→ About this exercise: For the entries below, the result should be an exact transcription of the lines from the one with "Hop une comédie" up to and including the one with "par *Maitre Chang*.", and only those.

→ Exercise material:
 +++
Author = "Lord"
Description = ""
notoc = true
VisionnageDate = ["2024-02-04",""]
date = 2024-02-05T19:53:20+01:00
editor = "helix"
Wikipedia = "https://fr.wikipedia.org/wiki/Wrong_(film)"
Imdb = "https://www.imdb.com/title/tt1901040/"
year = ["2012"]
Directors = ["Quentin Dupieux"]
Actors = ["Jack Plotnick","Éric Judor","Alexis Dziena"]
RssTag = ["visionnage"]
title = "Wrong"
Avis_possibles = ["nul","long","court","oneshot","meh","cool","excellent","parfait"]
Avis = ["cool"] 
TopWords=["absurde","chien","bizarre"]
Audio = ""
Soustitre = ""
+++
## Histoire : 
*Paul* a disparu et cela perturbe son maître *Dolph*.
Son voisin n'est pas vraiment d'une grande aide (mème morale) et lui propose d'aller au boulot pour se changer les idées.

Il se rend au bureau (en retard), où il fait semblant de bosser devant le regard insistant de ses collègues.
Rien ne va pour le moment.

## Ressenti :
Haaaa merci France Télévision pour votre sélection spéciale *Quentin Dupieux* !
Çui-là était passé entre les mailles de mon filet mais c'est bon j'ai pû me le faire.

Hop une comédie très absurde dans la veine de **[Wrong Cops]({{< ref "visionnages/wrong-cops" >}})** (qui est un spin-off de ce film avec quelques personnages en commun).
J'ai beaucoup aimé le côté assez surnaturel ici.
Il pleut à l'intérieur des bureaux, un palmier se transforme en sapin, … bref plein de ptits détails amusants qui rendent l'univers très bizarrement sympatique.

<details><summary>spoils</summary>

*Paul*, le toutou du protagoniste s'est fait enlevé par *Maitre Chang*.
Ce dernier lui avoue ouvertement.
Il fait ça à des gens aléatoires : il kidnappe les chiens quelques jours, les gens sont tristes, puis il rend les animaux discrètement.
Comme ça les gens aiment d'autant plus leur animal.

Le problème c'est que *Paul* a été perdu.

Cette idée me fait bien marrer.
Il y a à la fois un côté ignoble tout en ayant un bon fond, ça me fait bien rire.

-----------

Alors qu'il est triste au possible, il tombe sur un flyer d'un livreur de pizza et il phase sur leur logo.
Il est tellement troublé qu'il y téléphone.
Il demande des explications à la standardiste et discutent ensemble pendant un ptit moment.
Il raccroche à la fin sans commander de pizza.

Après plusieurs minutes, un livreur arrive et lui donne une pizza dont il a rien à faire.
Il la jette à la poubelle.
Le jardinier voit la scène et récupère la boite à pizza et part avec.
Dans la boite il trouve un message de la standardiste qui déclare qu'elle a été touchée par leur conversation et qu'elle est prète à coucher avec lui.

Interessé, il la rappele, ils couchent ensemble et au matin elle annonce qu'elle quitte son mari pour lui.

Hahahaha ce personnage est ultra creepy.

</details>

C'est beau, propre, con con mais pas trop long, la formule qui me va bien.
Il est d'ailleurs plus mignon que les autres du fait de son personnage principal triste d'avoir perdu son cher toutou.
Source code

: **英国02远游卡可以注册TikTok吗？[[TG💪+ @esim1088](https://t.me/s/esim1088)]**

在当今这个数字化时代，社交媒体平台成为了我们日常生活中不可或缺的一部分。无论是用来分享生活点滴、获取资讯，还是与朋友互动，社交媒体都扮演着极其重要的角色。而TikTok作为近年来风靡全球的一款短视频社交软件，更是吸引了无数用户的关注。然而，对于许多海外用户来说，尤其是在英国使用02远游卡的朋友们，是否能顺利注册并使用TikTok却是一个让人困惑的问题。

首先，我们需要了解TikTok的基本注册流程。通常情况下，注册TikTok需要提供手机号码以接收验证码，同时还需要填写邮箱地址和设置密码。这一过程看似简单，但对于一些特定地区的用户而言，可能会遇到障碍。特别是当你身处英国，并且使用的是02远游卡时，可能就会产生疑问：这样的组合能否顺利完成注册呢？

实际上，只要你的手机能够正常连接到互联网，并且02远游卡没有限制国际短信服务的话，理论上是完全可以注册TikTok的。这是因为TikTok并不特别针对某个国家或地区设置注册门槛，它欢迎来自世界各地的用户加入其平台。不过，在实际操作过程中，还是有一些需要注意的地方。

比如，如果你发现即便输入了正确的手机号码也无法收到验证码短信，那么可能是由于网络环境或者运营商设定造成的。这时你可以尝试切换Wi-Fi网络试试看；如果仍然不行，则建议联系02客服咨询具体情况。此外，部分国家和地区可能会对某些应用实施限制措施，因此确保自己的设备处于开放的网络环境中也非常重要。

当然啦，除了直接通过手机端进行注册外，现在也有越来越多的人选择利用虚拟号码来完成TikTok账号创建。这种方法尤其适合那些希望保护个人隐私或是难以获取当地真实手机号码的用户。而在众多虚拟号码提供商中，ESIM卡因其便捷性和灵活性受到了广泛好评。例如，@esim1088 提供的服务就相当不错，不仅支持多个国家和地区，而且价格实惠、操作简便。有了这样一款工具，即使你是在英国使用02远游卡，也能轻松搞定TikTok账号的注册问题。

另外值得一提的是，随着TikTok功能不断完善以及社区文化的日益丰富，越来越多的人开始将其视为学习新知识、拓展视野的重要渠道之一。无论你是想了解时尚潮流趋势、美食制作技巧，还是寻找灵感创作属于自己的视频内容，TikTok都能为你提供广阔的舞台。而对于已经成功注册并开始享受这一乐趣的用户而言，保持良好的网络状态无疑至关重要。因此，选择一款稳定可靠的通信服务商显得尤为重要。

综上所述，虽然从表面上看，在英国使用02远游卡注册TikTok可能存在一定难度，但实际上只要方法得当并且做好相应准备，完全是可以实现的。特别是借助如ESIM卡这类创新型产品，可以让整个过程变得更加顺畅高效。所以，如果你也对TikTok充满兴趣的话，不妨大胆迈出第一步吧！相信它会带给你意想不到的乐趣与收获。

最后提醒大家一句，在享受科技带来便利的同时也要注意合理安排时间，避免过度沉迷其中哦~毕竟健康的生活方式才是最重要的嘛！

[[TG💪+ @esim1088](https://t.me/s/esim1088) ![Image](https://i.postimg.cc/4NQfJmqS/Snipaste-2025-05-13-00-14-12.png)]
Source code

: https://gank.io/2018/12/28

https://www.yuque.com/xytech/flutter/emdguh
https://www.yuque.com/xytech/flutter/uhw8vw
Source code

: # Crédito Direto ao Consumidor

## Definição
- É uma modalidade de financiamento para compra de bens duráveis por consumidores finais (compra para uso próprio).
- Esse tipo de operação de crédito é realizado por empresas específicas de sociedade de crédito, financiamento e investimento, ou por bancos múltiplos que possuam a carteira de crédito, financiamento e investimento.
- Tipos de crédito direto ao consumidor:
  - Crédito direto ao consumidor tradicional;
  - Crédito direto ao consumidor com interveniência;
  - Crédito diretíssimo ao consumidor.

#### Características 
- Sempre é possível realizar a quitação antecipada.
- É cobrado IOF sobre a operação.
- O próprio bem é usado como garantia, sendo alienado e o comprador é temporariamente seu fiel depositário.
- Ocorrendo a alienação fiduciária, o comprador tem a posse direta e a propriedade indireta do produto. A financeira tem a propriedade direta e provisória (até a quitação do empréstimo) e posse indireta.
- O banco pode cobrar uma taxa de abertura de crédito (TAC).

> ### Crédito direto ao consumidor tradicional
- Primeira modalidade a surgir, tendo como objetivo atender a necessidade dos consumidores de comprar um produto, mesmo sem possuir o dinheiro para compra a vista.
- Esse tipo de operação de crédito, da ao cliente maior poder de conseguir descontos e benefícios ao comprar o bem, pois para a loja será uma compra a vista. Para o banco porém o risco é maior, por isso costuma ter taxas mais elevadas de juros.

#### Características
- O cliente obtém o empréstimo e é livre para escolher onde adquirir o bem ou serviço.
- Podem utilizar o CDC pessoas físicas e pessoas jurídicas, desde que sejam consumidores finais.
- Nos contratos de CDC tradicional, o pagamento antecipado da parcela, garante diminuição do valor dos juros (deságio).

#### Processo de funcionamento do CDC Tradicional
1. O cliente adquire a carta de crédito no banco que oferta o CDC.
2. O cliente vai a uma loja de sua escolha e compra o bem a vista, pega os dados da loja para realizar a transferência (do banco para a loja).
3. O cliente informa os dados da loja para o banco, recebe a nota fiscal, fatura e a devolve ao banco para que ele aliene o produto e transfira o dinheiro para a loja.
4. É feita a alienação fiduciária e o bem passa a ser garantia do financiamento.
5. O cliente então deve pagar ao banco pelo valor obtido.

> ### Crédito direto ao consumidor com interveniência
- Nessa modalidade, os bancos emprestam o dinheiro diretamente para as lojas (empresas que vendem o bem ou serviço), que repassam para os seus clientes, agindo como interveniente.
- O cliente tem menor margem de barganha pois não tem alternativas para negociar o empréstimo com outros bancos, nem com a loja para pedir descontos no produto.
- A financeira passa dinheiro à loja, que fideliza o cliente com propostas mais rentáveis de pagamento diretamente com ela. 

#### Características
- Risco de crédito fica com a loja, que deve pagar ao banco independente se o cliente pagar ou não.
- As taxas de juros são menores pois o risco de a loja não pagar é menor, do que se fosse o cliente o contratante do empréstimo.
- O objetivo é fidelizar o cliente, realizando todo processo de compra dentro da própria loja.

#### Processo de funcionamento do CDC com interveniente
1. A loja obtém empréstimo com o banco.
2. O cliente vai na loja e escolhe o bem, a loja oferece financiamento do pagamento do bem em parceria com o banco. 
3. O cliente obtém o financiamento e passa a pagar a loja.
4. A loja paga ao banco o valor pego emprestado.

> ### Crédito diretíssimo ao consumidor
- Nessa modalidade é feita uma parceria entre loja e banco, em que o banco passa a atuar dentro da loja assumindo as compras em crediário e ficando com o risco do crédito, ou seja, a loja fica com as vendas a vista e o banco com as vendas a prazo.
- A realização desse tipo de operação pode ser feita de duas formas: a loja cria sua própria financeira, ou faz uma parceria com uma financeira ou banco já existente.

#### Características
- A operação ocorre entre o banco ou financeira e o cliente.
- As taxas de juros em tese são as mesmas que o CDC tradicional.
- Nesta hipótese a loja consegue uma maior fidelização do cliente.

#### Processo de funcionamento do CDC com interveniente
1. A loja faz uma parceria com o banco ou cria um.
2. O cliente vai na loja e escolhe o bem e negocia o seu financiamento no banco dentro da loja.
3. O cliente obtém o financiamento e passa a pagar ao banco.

→ Solution to the problem:
Hop une comédie très absurde dans la veine de **[Wrong Cops]({{< ref "visionnages/wrong-cops" >}})** (qui est un spin-off de ce film avec quelques personnages en commun).
J'ai beaucoup aimé le côté assez surnaturel ici.
Il pleut à l'intérieur des bureaux, un palmier se transforme en sapin, … bref plein de ptits détails amusants qui rendent l'univers très bizarrement sympatique.

<details><summary>spoils</summary>

*Paul*, le toutou du protagoniste s'est fait enlevé par *Maitre Chang*.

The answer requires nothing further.